I'm sure you can understand that "provide an example, we will optimize it" (though this is a friendly approach I thank you for) will not solve the problem. I'm pretty sure I can provide more examples than what you will be able to optimize in a near future. The BFE is a good example. You said 2.4 had patterns to generate this instruction and the very first attempt I made is a failure (and this is a special case where one arg is 0).

Basically, what you can do is as follow:

- improve your compiler (seems to be your only strategy). This is a good strategy, but a long term one (keep in mind the the time it took for CPU compilers to optimize SIMD instructions). And even with very good compilers there are always cases they are unable to optimize.

- have inline assembler: also a good strategy, but medium to long term. I have no idea if it is easy to add to your compiler, but I think there are a few issues to deal with. And there is also another problem, which is the learning curve for users.

- expose specific instructions using intrinsics: we all agree that it would be better to have a perfect high level compiler, or to have inline assembler, but this solution is easy to implement in the short term. So this is clearly the best one right now.

And the point I want to make is that the 3 options are not exclusive...

Now, one more word about the "easy" shifting instructions, and more specifically ASHR_INT whose description I said was inconsistent (page 9-56).

The text says: "if src1 > 31, the result is either 0 or -1 (0xFFFFFFFF), depending on the sign of src0". So, ASRH_INT with src0=0x80000000 and arg1=33, shall give -1. On the other hand, the pseudo code just below says: "dst = src0 >> (src1 & 0x1F)", in which case our result shall be the same as shifting right only 1 bit, that is 0xC0000000. What shall we believe?
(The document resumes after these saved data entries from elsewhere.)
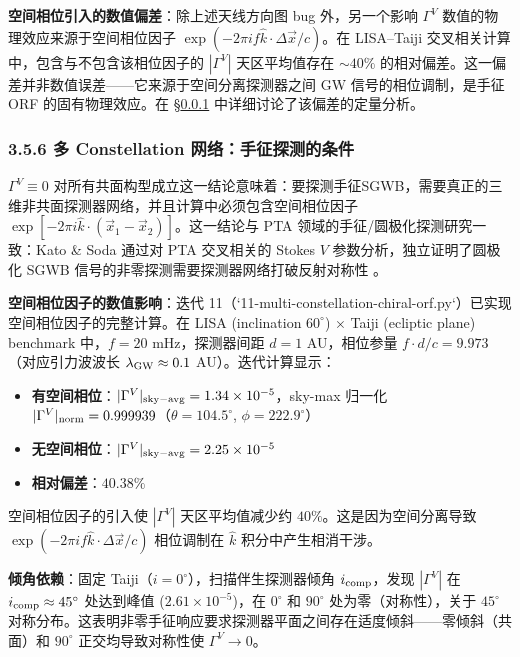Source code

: \documentclass[12pt,a4paper]{article}
\begin{document}
\textbf{空间相位引入的数值偏差}：除上述天线方向图 bug 外，另一个影响 $\Gamma^V$ 数值的物理效应来源于空间相位因子 $\exp(-2\pi i f \hat{k} \cdot \Delta\vec{x}/c)$。在 LISA--Taiji 交叉相关计算中，包含与不包含该相位因子的 $|\Gamma^V|$ 天区平均值存在 $\sim 40\%$ 的相对偏差。这一偏差并非数值误差——它来源于空间分离探测器之间 GW 信号的相位调制，是手征 ORF 的固有物理效应。在 \S\ref{sec:3.5.6} 中详细讨论了该偏差的定量分析。

\subsubsection{3.5.6 多 Constellation 网络：手征探测的条件}\label{sec:3.5.6}

$\Gamma^V \equiv 0$ 对所有共面构型成立这一结论意味着：要探测手征SGWB，需要真正的三维非共面探测器网络，并且计算中必须包含空间相位因子 $\exp[-2\pi i \hat{k} \cdot (\vec{x}_1 - \vec{x}_2)]$。这一结论与 PTA 领域的手征/圆极化探测研究一致：Kato \& Soda 通过对 PTA 交叉相关的 Stokes $V$ 参数分析，独立证明了圆极化 SGWB 信号的非零探测需要探测器网络打破反射对称性 \cite{ref13}。

\textbf{空间相位因子的数值影响}：迭代 11（`11-multi-constellation-chiral-orf.py`）已实现空间相位因子的完整计算。在 LISA (inclination $60^\circ$) $\times$ Taiji (ecliptic plane) benchmark 中，$f = 20$ mHz，探测器间距 $d = 1$ AU，相位参量 $f \cdot d/c = 9.973$（对应引力波波长 $\lambda_{\rm GW} \approx 0.1$ AU）。迭代计算显示：

\begin{itemize}
  \item \textbf{有空间相位}：$|\Gamma^V|_{\rm sky-avg} = 1.34 \times 10^{-5}$，sky-max 归一化 $|\Gamma^V|_{\rm norm} = 0.999939$（$\theta = 104.5^\circ$, $\phi = 222.9^\circ$）
  \item \textbf{无空间相位}：$|\Gamma^V|_{\rm sky-avg} = 2.25 \times 10^{-5}$
  \item \textbf{相对偏差}：$40.38\%$
\end{itemize}

空间相位因子的引入使 $|\Gamma^V|$ 天区平均值减少约 $40\%$。这是因为空间分离导致 $\exp(-2\pi i f \hat{k} \cdot \Delta\vec{x}/c)$ 相位调制在 $\hat{k}$ 积分中产生相消干涉。

\textbf{倾角依赖}：固定 Taiji（$i = 0^\circ$），扫描伴生探测器倾角 $i_{\rm comp}$，发现 $|\Gamma^V|$ 在 $i_{\rm comp} \approx 45^\circ$ 处达到峰值 ($2.61 \times 10^{-5}$)，在 $0^\circ$ 和 $90^\circ$ 处为零（对称性），关于 $45^\circ$ 对称分布。这表明非零手征响应要求探测器平面之间存在适度倾斜——零倾斜（共面）和 $90^\circ$ 正交均导致对称性使 $\Gamma^V \to 0$。
\end{document}
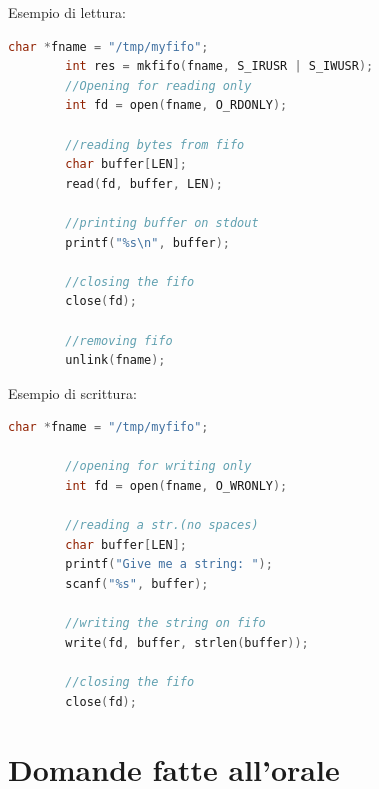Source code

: \documentclass[a4paper, 12pt]{book}
\begin{document}
    Esempio di lettura:
    \begin{lstlisting}[language=C]
        char *fname = "/tmp/myfifo";
        int res = mkfifo(fname, S_IRUSR | S_IWUSR);
        //Opening for reading only 
        int fd = open(fname, O_RDONLY);

        //reading bytes from fifo 
        char buffer[LEN];
        read(fd, buffer, LEN);

        //printing buffer on stdout 
        printf("%s\n", buffer);

        //closing the fifo 
        close(fd);

        //removing fifo 
        unlink(fname);
    \end{lstlisting}
    Esempio di scrittura:
    \begin{lstlisting}[language=C]
        char *fname = "/tmp/myfifo";

        //opening for writing only 
        int fd = open(fname, O_WRONLY);

        //reading a str.(no spaces)
        char buffer[LEN];
        printf("Give me a string: ");
        scanf("%s", buffer);

        //writing the string on fifo 
        write(fd, buffer, strlen(buffer));

        //closing the fifo
        close(fd);
    \end{lstlisting}
    








    



    
    







    


     

    \chapter{Domande fatte all'orale}
\end{document}
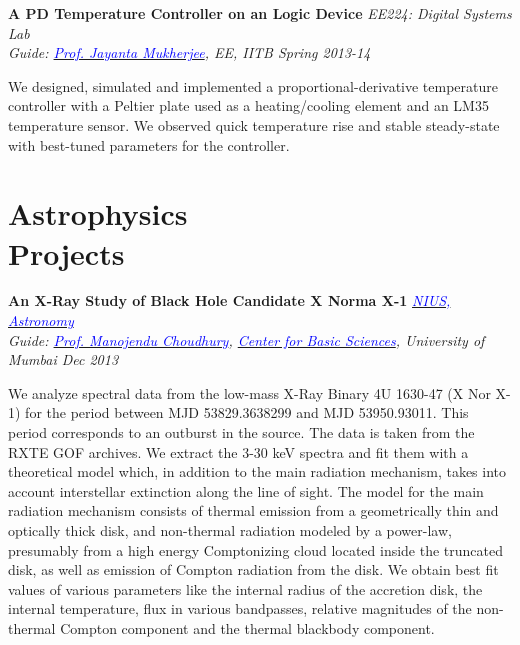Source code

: \documentclass[margin,line]{res}
\newenvironment{list1}{
  \begin{list}{\ding{113}}{%
      \setlength{\itemsep}{0in}
      \setlength{\parsep}{0in} \setlength{\parskip}{0in}
      \setlength{\topsep}{0in} \setlength{\partopsep}{0in} 
      \setlength{\leftmargin}{0.17in}}}{\end{list}}
\begin{document}
\begin{resume}
\vspace*{-0.1in}

{\bf A PD Temperature Controller on an Logic Device} \hfill \textit{EE224: Digital Systems Lab} \\
{\em Guide: \href{https://www.ee.iitb.ac.in/wiki/faculty/jayanta}{\textcolor{blue}{Prof. Jayanta Mukherjee}}, EE, IITB \hfill Spring 2013-14} \\
\vspace*{-.15in}
\begin{list1}
\item[] We designed, simulated and implemented a proportional-derivative temperature controller with a Peltier plate used as a heating/cooling element and an LM35 temperature sensor. We observed quick temperature rise and stable steady-state with best-tuned parameters for the controller.
\end{list1}

\vspace*{-0.1in}

\section{\sc Astrophysics \\Projects}

{\bf An X-Ray Study of Black Hole Candidate X Norma X-1} \hfill \textit{\href{http://nius.hbcse.tifr.res.in/}{\textcolor{blue} {NIUS, Astronomy}}} \\
{\em Guide: \href{http://cbs.ac.in/people/visiting-scientists/manojendu-choudhury}{\textcolor{blue}{Prof. Manojendu Choudhury}}, \href{http://cbs.ac.in/}{\textcolor{blue} {Center for Basic Sciences}}, University of Mumbai \hfill Dec 2013}
\vspace*{-.15in}
\begin{list1}
\item[] We analyze spectral data from the low-mass X-Ray Binary 4U 1630-47 (X Nor X-1) for the period between MJD 53829.3638299 and MJD 53950.93011. This period corresponds to an outburst in the source. The data is taken from the RXTE GOF archives. We extract the 3-30 keV spectra and fit them with a theoretical model which, in addition to the main radiation mechanism, takes into account interstellar extinction along the line of sight. The model for the main radiation mechanism consists of thermal emission from a geometrically thin and optically thick disk, and non-thermal radiation modeled by a power-law, presumably from a high energy Comptonizing cloud located inside the truncated disk, as well as emission of Compton radiation from the disk. We obtain best fit values of various parameters like the internal radius of the accretion disk, the internal temperature, flux in various bandpasses, relative magnitudes of the non-thermal Compton component and the thermal blackbody component.
\end{list1}


\end{resume}
\end{document}
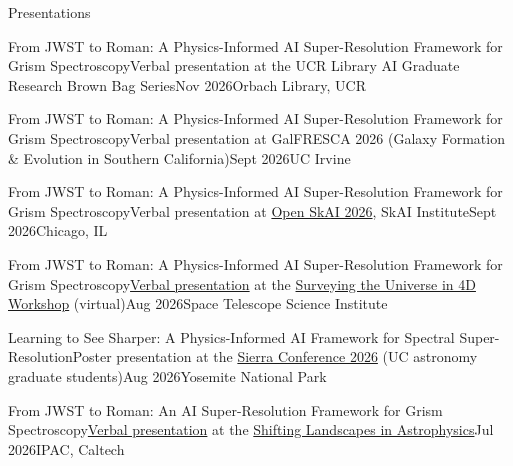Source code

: \documentclass[]{kyvernitis-resume}
\begin{document}
\begin{section}{Presentations}

\begin{subsectionnobullet}{From JWST to Roman: A Physics-Informed AI Super-Resolution Framework for Grism Spectroscopy}{Verbal presentation at the UCR Library AI Graduate Research Brown Bag Series}{Nov 2026}{Orbach Library, UCR}
\end{subsectionnobullet}

\begin{subsectionnobullet}{From JWST to Roman: A Physics-Informed AI Super-Resolution Framework for Grism Spectroscopy}{Verbal presentation at GalFRESCA 2026 (Galaxy Formation \& Evolution in Southern California)}{Sept 2026}{UC Irvine}
\end{subsectionnobullet}

\begin{subsectionnobullet}{From JWST to Roman: A Physics-Informed AI Super-Resolution Framework for Grism Spectroscopy}{Verbal presentation at \href{https://www.openskai-conference.org/}{Open SkAI 2026}, SkAI Institute}{Sept 2026}{Chicago, IL}
\end{subsectionnobullet}

\begin{subsectionnobullet}{From JWST to Roman: A Physics-Informed AI Super-Resolution Framework for Grism Spectroscopy}{\href{https://www.youtube.com/watch?v=z102gWq6Fo8\&t=2400s}{Verbal presentation} at the \href{https://www.stsci.edu/contents/events/stsci/2026/august/surveying-the-universe-in-4d-beating-cosmic-variance-with-wide-field-slitless-spectroscopy-from-hst}{Surveying the Universe in 4D Workshop} (virtual)}{Aug 2026}{Space Telescope Science Institute}
\end{subsectionnobullet}

\begin{subsectionnobullet}{Learning to See Sharper: A Physics-Informed AI Framework for Spectral Super-Resolution}{Poster presentation at the \href{https://sierra.physics.ucla.edu/}{Sierra Conference 2026} (UC astronomy graduate students)}{Aug 2026}{Yosemite National Park}
\end{subsectionnobullet}

\begin{subsectionnobullet}{From JWST to Roman: An AI Super-Resolution Framework for Grism Spectroscopy}{\href{https://www.youtube.com/watch?v=55EDsSILBbY}{Verbal presentation} at the \href{https://workshop.ipac.caltech.edu/roman2026/}{Shifting Landscapes in Astrophysics}}{Jul 2026}{IPAC, Caltech}
\end{subsectionnobullet}


\end{section}
\end{document}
If I start to speculate, I would say I trust the first part: we get -1 (I have no time now to verify this experimentaly you'll probably be able to find this information). 
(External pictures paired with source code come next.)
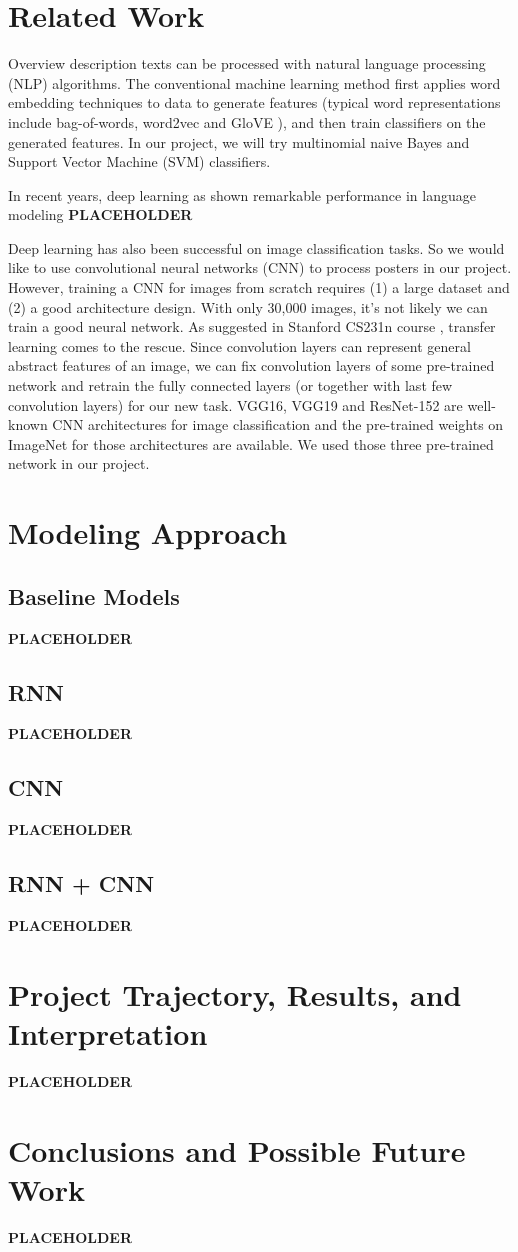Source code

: \documentclass[12pt]{article} %
\newcommand{\plh}{\textbf{\color{red} PLACEHOLDER }}
\begin{document}
\section{Related Work}

Overview description texts can be processed with natural language processing (NLP) algorithms. The conventional machine learning method first applies word embedding techniques to data to generate features (typical word representations include bag-of-words, word2vec \cite{word2vec} and GloVE \cite{glove}), and then train classifiers on the generated features. In our project, we will try multinomial naive Bayes and Support Vector Machine (SVM) classifiers.

In recent years, deep learning as shown remarkable  performance in language modeling \plh

Deep learning has also been successful on image classification tasks. So we would like to use convolutional neural networks (CNN) to process posters in our project. However, training a CNN for images from scratch requires (1) a large dataset and (2) a good architecture design. With only 30,000 images, it's not likely we can train a good neural network. As suggested in Stanford CS231n course \cite{transferl}, transfer learning comes to the rescue. Since convolution layers can represent general abstract features of an image, we can fix convolution layers of some pre-trained network and retrain the fully connected layers (or together with last few convolution layers) for our new task. VGG16, VGG19 \cite{vgg} and ResNet-152 \cite{resnet} are well-known CNN architectures for image classification and the pre-trained weights on ImageNet for those architectures are available. We used those three pre-trained network in our project.


\section{Modeling Approach}

\subsection{Baseline Models}
\plh
\subsection{RNN}
\plh
\subsection{CNN}
\plh
\subsection{RNN + CNN}
\plh
\section{Project Trajectory, Results, and Interpretation}

\plh
\section{Conclusions and Possible Future Work}
\plh


\end{document}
Now go back to OpenCL (1.1, page 370) and we read that OpenCL "defines behavior for oversized shift values [...] For example, if we shift an int4 by 33 bits, OpenCL treats this as a shift by 33%32 = 1 bit". Well, now I start to understand why the generated code uses a mask instruction with 0x1F before, making every shift instruction whose shift is not known at compile time a 2 cycle instruction. This is confirmed by the description of LSHL_INT: "if src1 is > 31, the result is 0" (page 9-130), hence the need for masking src1 for OpenCL compliance. And the question remains for LSHR_INT (page 9-131).

So, you will never (once again, if my speculation is correct) be able to optimize out this case and remove the mask before shifting, even if this mask is useless 99,9% of the time. VLSI guys have been probably very happy to hear that all their effort to provide a one clock cycle instruction is wasted because a high level language made such a decision...

But the good news is that you can do something!

Of course changing OpenCL will be difficult, since it is so proud to have defined the behaviour of shifting by too many bits. You could also implement shifting instructions as OpenCL says directly in hardware. I'm not sure I would love this, because filling with the implicit external outer-most bit is a more natural semantic (1 from the left when signed, and 0 when unsigned or from the right).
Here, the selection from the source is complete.